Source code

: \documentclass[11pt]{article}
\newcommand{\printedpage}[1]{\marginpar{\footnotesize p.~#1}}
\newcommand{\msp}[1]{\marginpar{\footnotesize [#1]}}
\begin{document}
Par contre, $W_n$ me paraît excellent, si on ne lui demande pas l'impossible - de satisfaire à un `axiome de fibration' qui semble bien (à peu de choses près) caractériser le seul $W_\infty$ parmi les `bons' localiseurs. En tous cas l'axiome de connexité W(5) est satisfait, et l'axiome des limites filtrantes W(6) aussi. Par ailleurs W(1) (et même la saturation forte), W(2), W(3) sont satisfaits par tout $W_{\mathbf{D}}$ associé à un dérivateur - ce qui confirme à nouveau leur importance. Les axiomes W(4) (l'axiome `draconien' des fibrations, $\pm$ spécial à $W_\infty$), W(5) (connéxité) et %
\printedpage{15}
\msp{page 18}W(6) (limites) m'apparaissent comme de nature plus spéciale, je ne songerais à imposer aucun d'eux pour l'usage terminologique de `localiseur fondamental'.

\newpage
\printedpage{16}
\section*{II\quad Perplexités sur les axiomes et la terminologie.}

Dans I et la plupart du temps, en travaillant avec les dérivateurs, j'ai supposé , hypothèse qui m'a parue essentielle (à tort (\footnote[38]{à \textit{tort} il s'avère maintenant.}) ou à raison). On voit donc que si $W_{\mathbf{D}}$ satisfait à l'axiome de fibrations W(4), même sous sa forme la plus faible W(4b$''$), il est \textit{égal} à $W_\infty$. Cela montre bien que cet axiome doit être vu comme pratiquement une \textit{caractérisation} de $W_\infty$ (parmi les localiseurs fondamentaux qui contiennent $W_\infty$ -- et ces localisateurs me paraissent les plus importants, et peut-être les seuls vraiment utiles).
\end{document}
· · · · ·
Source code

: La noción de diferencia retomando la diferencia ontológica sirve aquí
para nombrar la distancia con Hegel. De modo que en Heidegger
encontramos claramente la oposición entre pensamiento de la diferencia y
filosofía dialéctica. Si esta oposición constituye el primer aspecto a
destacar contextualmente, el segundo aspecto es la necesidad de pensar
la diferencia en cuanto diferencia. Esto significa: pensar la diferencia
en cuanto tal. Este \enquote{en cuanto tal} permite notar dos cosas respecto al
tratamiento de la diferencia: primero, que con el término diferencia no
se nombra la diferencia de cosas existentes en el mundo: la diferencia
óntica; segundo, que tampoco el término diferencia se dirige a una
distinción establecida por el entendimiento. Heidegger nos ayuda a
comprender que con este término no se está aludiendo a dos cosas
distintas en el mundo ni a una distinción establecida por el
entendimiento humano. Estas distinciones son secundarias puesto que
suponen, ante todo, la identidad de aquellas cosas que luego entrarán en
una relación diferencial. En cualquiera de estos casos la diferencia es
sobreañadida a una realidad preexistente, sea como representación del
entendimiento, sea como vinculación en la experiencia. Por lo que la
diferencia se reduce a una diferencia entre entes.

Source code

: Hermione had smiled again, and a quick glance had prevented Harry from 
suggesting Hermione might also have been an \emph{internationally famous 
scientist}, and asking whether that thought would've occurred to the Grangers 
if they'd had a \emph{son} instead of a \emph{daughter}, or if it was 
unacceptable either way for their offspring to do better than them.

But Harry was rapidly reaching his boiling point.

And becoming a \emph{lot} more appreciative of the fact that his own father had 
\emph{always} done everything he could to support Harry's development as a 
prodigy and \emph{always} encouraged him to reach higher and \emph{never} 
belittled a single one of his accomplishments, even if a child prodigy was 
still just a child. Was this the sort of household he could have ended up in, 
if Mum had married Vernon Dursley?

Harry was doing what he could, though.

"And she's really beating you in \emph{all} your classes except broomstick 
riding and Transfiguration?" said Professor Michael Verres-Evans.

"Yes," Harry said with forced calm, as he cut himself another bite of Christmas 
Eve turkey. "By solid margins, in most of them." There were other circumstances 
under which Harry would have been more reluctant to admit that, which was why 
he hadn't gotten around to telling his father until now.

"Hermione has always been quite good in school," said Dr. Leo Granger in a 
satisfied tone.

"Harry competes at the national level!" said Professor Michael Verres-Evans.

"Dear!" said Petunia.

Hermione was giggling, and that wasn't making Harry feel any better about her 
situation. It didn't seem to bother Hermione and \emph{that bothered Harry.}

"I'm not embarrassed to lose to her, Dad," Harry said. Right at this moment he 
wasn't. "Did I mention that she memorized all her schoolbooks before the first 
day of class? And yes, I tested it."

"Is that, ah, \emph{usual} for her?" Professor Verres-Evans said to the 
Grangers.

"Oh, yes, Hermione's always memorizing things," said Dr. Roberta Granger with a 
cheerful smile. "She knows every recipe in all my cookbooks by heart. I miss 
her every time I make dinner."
· · · · ·
From the entries above, return exactly the line containing "suggesting Hermione might", the line containing "But Harry was", and all lines between, and nothing else.

» Expected answer:
suggesting Hermione might also have been an \emph{internationally famous 
scientist}, and asking whether that thought would've occurred to the Grangers 
if they'd had a \emph{son} instead of a \emph{daughter}, or if it was 
unacceptable either way for their offspring to do better than them.

But Harry was rapidly reaching his boiling point.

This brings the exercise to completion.